Kamis, 26 April 2012

AMPEL, festive night at KAMPOENG ARAB

Nama wisata religi Sunan Ampel sudah melanglang buana di seantaro bumi Indonesia, yah bagaimana tidak, Sunan Ampel adalah salah satu dari Wali Songo atau sembilan Sunan yang menyebarkan ajaran Islam di tanah Jawa. Saking terkenalnya wisata religi ini, peziarah yang datang pun bermacam-macam orang dari seluruh Indonesia. Nah, di bulan Ramadan ini pastilah wisata religi Ampel menjadi semakin menarik untuk dinikmati. Saya tertarik untuk mengamati seluk beluk Ampel lebih dalam lagi, terutama heritage track di Kampung Arab yang sering terlupakan untuk sekedar dilirik oleh para peziarah. Saya segera menghubungi seorang teman yang berdomisili di daerah Ampel, Ismail namanya. Ismail adalah seorang arab turunan ke-5, nenek moyangnya adalah seorang pedagang dari yaman yang hijrah ke Indonesia pada tahun 1800-an. Ismail bercerita kepada saya bahwa mengunjungi Ampel itu sebaiknya pada malam hari saja karena semakin malam suasana akan makin meriah dan menarik. Maka bersiaplah saya untuk mengarungi perjalanan malam ini. Kawasan Wisata Religi Sunan Ampel, begitulah tulisan yang terpampang di sebuah gapura kokoh yang nampaknya menyambut dengan ramah semua peziarah yang datang. Dari gapura tersebut mulai terasa suasana heritage yang sangat kental, saya terkagum-kagum dengan bangunan-bangunan tua di kiri dan kanan jalan. Beberapa dari bangunan bertekstur Eropa klasik tersebut masih memiliki papan nama kuno yang bertuliskan nama pemilik pertamanya, tentu saja bangunan tersebut sudah turun temurun diwariskan dari satu generasi ke genarasi yang lain. Uniknya, bangunan-bangunan kuno ini sengaja dibiarkan dan tidak banyak diubah, kekokohan kusen-kusen pintu dan jendela dengan ukiran yang khas dan pagar-pagar yang sudah berkarat pun dibiarkan teronggok manis untuk setiap mata yang ingin meliriknya. Bahkan ada beberapa bangunan kuno yang masih dihuni di tempat ini yang sudah menjadi bangunan cagar budaya dan tidak boleh di pugar.

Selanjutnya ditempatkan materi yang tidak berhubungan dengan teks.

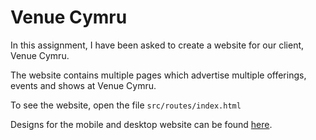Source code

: # Venue Cymru

In this assignment, I have been asked to create a website for our client, Venue
Cymru.

The website contains multiple pages which advertise multiple offerings, events
and shows at Venue Cymru.

To see the website, open the file `src/routes/index.html`

Designs for the mobile and desktop website can be found [here](./designs).

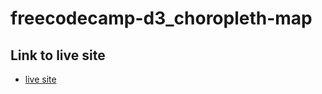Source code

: # freecodecamp-d3_choropleth-map

## Link to live site

- [live site](https://feihachim.github.io/freecodecamp-d3_choropleth-map/)
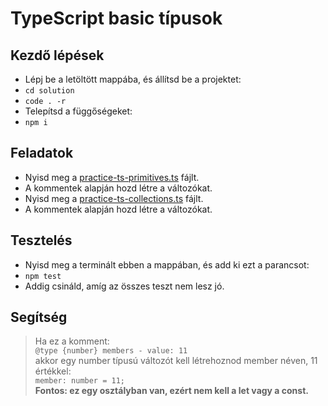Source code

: # TypeScript basic típusok

## Kezdő lépések
- Lépj be a letöltött mappába, és állítsd be a projektet:
- `cd solution`
- `code . -r`
- Telepítsd a függőségeket:
- `npm i`

## Feladatok
- Nyisd meg a [practice-ts-primitives.ts](./practice-ts-primitives.ts) fájlt.
- A kommentek alapján hozd létre a változókat.
- Nyisd meg a [practice-ts-collections.ts](./practice-ts-collections.ts) fájlt.
- A kommentek alapján hozd létre a változókat.

## Tesztelés
- Nyisd meg a terminált ebben a mappában, és add ki ezt a parancsot:
- `npm test`
- Addig csináld, amíg az összes teszt nem lesz jó.

## Segítség
> Ha ez a komment:  
> `@type {number} members - value: 11`  
> akkor egy number típusú változót kell létrehoznod member néven, 11 értékkel:  
> `member: number = 11;`  
> __Fontos: ez egy osztályban van, ezért nem kell a let vagy a const.__
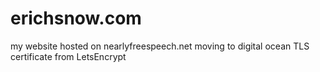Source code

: # erichsnow.com
my website
hosted on nearlyfreespeech.net
moving to digital ocean
TLS certificate from LetsEncrypt
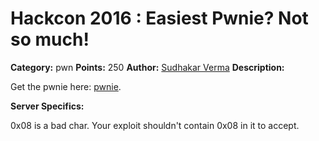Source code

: # Hackcon 2016 : Easiest Pwnie? Not so much!

**Category:** pwn
**Points:** 250
**Author:** [Sudhakar Verma](https://github.com/sudhackar)
**Description:**

Get the pwnie here: [pwnie](pwnie).

**Server Specifics:**

0x08 is a bad char. Your exploit shouldn't contain 0x08 in it to accept.
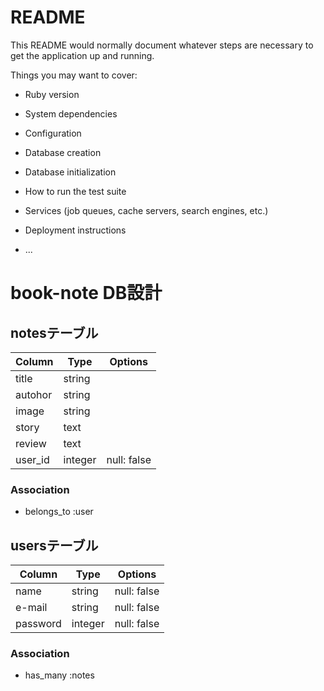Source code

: # README

This README would normally document whatever steps are necessary to get the
application up and running.

Things you may want to cover:

* Ruby version

* System dependencies

* Configuration

* Database creation

* Database initialization

* How to run the test suite

* Services (job queues, cache servers, search engines, etc.)

* Deployment instructions

* ...

# book-note DB設計

## notesテーブル
|Column|Type|Options|
|------|----|-------|
|title|string||
|autohor|string||
|image|string||
|story|text||
|review|text||
|user_id|integer|null: false|
### Association
- belongs_to :user

## usersテーブル
|Column|Type|Options|
|------|----|-------|
|name|string|null: false|
|e-mail|string|null: false|
|password|integer|null: false|
### Association
- has_many :notes
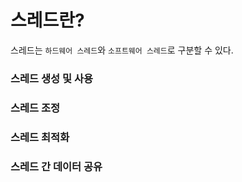 # 스레드란? 

스레드는 `하드웨어 스레드`와 `소프트웨어 스레드`로 구분할 수 있다.

### 스레드 생성 및 사용

### 스레드 조정

### 스레드 최적화

### 스레드 간 데이터 공유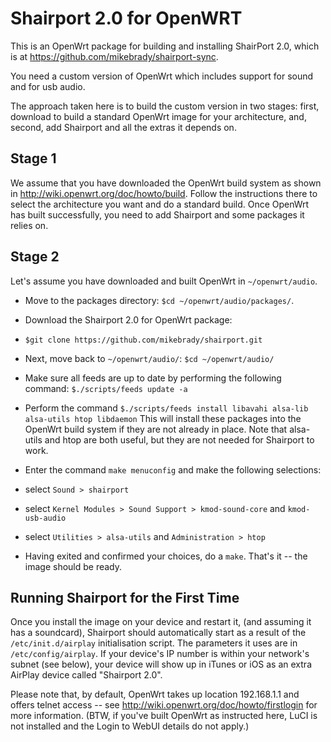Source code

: Shairport 2.0 for OpenWRT
=========================

This is an OpenWrt package for building and installing ShairPort 2.0, which is at https://github.com/mikebrady/shairport-sync.

You need a custom version of OpenWrt which includes support for sound and for usb audio.

The approach taken here is to build the custom version in two stages: first, download to build a standard OpenWrt image for your architecture, and, second, add Shairport and all the extras it depends on.

Stage 1
-------
We assume that you have downloaded the OpenWrt build system as shown in http://wiki.openwrt.org/doc/howto/build. Follow the instructions there to select the architecture you want and do a standard build. Once OpenWrt has built successfully, you need to add Shairport and some packages it relies on.

Stage 2
-------
Let's assume you have downloaded and built OpenWrt in `~/openwrt/audio`.

* Move to the packages directory: `$cd ~/openwrt/audio/packages/`.

* Download the Shairport 2.0 for OpenWrt package:
* `$git clone https://github.com/mikebrady/shairport.git`

* Next, move back to `~/openwrt/audio/`: `$cd ~/openwrt/audio/`

* Make sure all feeds are up to date by performing the following command:
`$./scripts/feeds update -a`

* Perform the command
`$./scripts/feeds install libavahi alsa-lib alsa-utils htop libdaemon`
This will install these packages into the OpenWrt build system if they are not already in place. Note that alsa-utils and htop are both useful, but they are not needed for Shairport to work.

* Enter the command `make menuconfig` and make the following selections:
* select `Sound > shairport`
* select `Kernel Modules > Sound Support > kmod-sound-core` and `kmod-usb-audio`
* select `Utilities > alsa-utils` and `Administration > htop`

* Having exited and confirmed your choices, do a `make`. That's it -- the image should be ready.

Running Shairport for the First Time
------------------------------------
Once you install the image on your device and restart it, (and assuming it has a soundcard), Shairport should automatically start as a result of the `/etc/init.d/airplay` initialisation script. The parameters it uses are in `/etc/config/airplay`. If your device's IP number is within your network's subnet (see below), your device will show up in iTunes or iOS as an extra AirPlay device called "Shairport 2.0".

Please note that, by default, OpenWrt takes up location 192.168.1.1 and offers telnet access -- see http://wiki.openwrt.org/doc/howto/firstlogin for more information. (BTW, if you've built OpenWrt as instructed here, LuCI is not installed and the Login to WebUI details do not apply.)

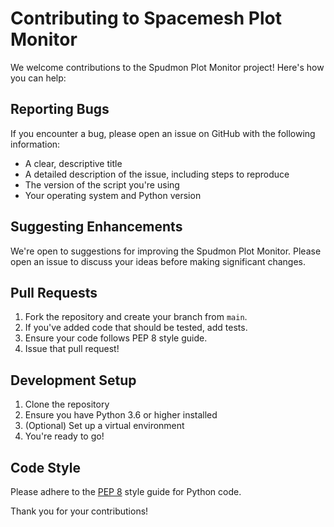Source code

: # Contributing to Spacemesh Plot Monitor

We welcome contributions to the Spudmon Plot Monitor project! Here's how you can help:

## Reporting Bugs

If you encounter a bug, please open an issue on GitHub with the following information:
- A clear, descriptive title
- A detailed description of the issue, including steps to reproduce
- The version of the script you're using
- Your operating system and Python version

## Suggesting Enhancements

We're open to suggestions for improving the Spudmon Plot Monitor. Please open an issue to discuss your ideas before making significant changes.

## Pull Requests

1. Fork the repository and create your branch from `main`.
2. If you've added code that should be tested, add tests.
3. Ensure your code follows PEP 8 style guide.
4. Issue that pull request!

## Development Setup

1. Clone the repository
2. Ensure you have Python 3.6 or higher installed
3. (Optional) Set up a virtual environment
4. You're ready to go!

## Code Style

Please adhere to the [PEP 8](https://www.python.org/dev/peps/pep-0008/) style guide for Python code.

Thank you for your contributions!
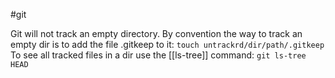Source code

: #git 

Git will not track an empty directory. By convention the way to track an empty dir is to add the file .gitkeep to it:   `touch untrackrd/dir/path/.gitkeep`
To see all tracked files in a dir use the [[ls-tree]] command:   `git ls-tree HEAD`
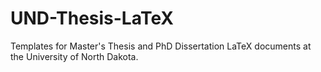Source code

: # UND-Thesis-LaTeX
Templates for Master's Thesis and PhD Dissertation LaTeX documents at the University of North Dakota.
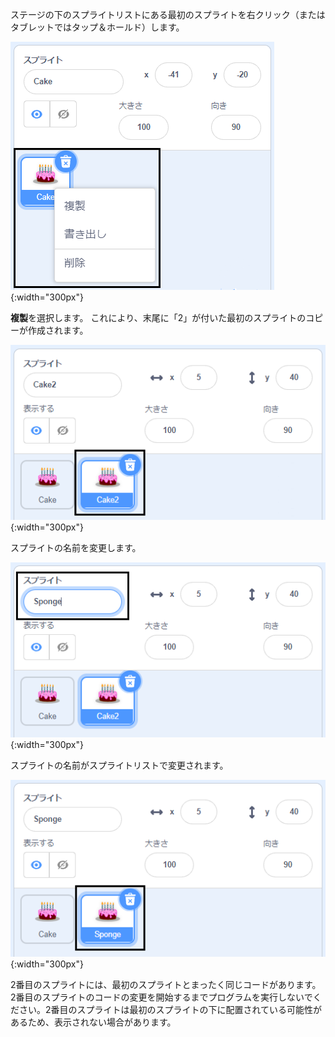 ステージの下のスプライトリストにある最初のスプライトを右クリック（またはタブレットではタップ＆ホールド）します。

![スプライトリスト。最初のスプライトが強調表示され、ポップアップメニューに「複製」、「書き出し」、「削除」のオプションが表示されています。](images/challenge1-right-click-sprite.png){:width="300px"}

**複製**を選択します。 これにより、末尾に「2」が付いた最初のスプライトのコピーが作成されます。

![最初のスプライトと複製されたスプライトを表示するスプライトリスト。](images/challenge1-duplicate-sprite.png){:width="300px"}

スプライトの名前を変更します。

![「スプライト」フィールドが強調表示されたスプライトペーン。](images/challenge1-rename-sprite.png){:width="300px"}

スプライトの名前がスプライトリストで変更されます。

![新しい名前の複製したスプライトを示すスプライトリスト。](images/challenge1-sprite-list.png){:width="300px"}

2番目のスプライトには、最初のスプライトとまったく同じコードがあります。 2番目のスプライトのコードの変更を開始するまでプログラムを実行しないでください。2番目のスプライトは最初のスプライトの下に配置されている可能性があるため、表示されない場合があります。
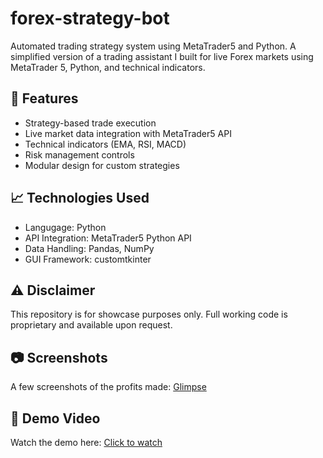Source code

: # forex-strategy-bot
Automated trading strategy system using MetaTrader5 and Python.
A simplified version of a trading assistant I built for live Forex markets using MetaTrader 5, Python, and technical indicators.

## 🔧 Features
- Strategy-based trade execution
- Live market data integration with MetaTrader5 API
- Technical indicators (EMA, RSI, MACD)
- Risk management controls
- Modular design for custom strategies

## 📈 Technologies Used
- Langugage: Python
- API Integration: MetaTrader5 Python API
- Data Handling: Pandas, NumPy
- GUI Framework: customtkinter

## ⚠️ Disclaimer
This repository is for showcase purposes only. Full working code is proprietary and available upon request.

## 📷 Screenshots
A few screenshots of the profits made: [Glimpse](screenshots/profits%20in%20large%20duration.jpg)

## 🎥 Demo Video
Watch the demo here: [Click to watch](https://drive.google.com/file/d/1CCu49P-jtek1OTw5AhZkh9rhTHsBzP_k/view?usp=sharing)
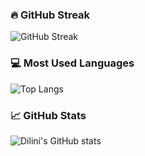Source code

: ### 🔥 GitHub Streak

![GitHub Streak](https://streak-stats.demolab.com?user=DiliniApsara24&theme=tokyonight&hide_border=false)

### 💻 Most Used Languages

![Top Langs](https://github-readme-stats.vercel.app/api/top-langs/?username=DiliniApsara24&layout=compact&theme=tokyonight)

### 📈 GitHub Stats

![Dilini's GitHub stats](https://github-readme-stats.vercel.app/api?username=DiliniApsara24&show_icons=true&theme=tokyonight)

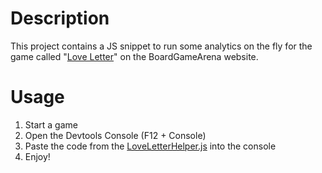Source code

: # Description

This project contains a JS snippet to run some analytics on the fly
for the game called "[Love Letter](https://en.boardgamearena.com/gamepanel?game=loveletter)" on the BoardGameArena
website.

# Usage

1. Start a game
2. Open the Devtools Console (F12 + Console)
3. Paste the code from the [LoveLetterHelper.js](./LoveLetterHelper.js) into the console
4. Enjoy!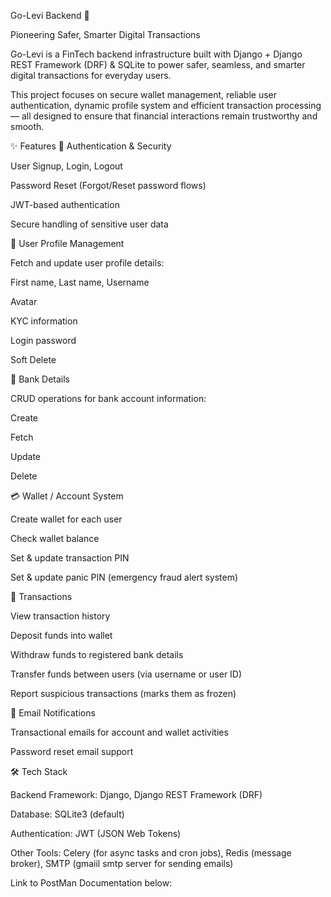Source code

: Go-Levi Backend 🚀

Pioneering Safer, Smarter Digital Transactions

Go-Levi is a FinTech backend infrastructure built with Django + Django REST Framework (DRF) & SQLite to power safer, seamless, and smarter digital transactions for everyday users.

This project focuses on secure wallet management, reliable user authentication, dynamic profile system and efficient transaction processing — all designed to ensure that financial interactions remain trustworthy and smooth.


✨ Features
🔑 Authentication & Security

User Signup, Login, Logout

Password Reset (Forgot/Reset password flows)

JWT-based authentication

Secure handling of sensitive user data

👤 User Profile Management

Fetch and update user profile details:

First name, Last name, Username

Avatar

KYC information

Login password

Soft Delete

🏦 Bank Details

CRUD operations for bank account information:

Create

Fetch

Update

Delete

💳 Wallet / Account System

Create wallet for each user

Check wallet balance

Set & update transaction PIN

Set & update panic PIN (emergency fraud alert system)

💸 Transactions

View transaction history

Deposit funds into wallet

Withdraw funds to registered bank details

Transfer funds between users (via username or user ID)

Report suspicious transactions (marks them as frozen)

📧 Email Notifications

Transactional emails for account and wallet activities

Password reset email support

🛠 Tech Stack

Backend Framework: Django, Django REST Framework (DRF)

Database: SQLite3 (default)

Authentication: JWT (JSON Web Tokens)

Other Tools: Celery (for async tasks and cron jobs), Redis (message broker), SMTP (gmaiil smtp server for sending emails)


Link to PostMan Documentation below:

Betapa terbelalaknya saya ketika menyusuri Jalan KH Mansyur yang dikelilingi dengan bangunan tua ini. Suasana begitu ramai dan hiruk pikuk dengan orang-orang dan kendaraan berlalu lalang. Ini bukanlah hiruk pikuk biasa yang disebabkan kemacetan jalanan. “Hari jumat, harinya orang Arab.” Kilah ismail singkat dan membuat saya langsung paham akan keramaian ini. Di sepanjang kanan kiri jalan Nampak warung-warung masakan timur tengah yang ramai akan pembeli. Saya menyimak satu per satu menu-menu yang asing di lidah Jawa saya, mulai gule roti maryam, sate kambing muda, nasi briani, nasi kebuli, kambing oven, marak kambing, susu kambing, kopi rempah hingga jus korma. Saya juga melihat beberapa pria Arab yang terkenal dengan ketampanannya berlalu lalang dengan pakaian jubah putih lengkap dengan peci, sepertinya mereka sedang bersiap untuk salat tarawih. Wanita-wanita arab juga tak kalah menarik untuk diamati, mereka kebanyakan memakai jubah hitam seperti kebanyakan yang saya lihat di televisi, dan mereka sangat cantik dan anggun berlalu lalang naik becak di sepanjang jalan. Selaian makanan khas timur tengah, di sepanjang jalan ini juga ada beberapa toko milik orang arab yang berjualan bibit parfum, kurma, buku dan kitab, hingga jamu dan obat-obatan khas arab.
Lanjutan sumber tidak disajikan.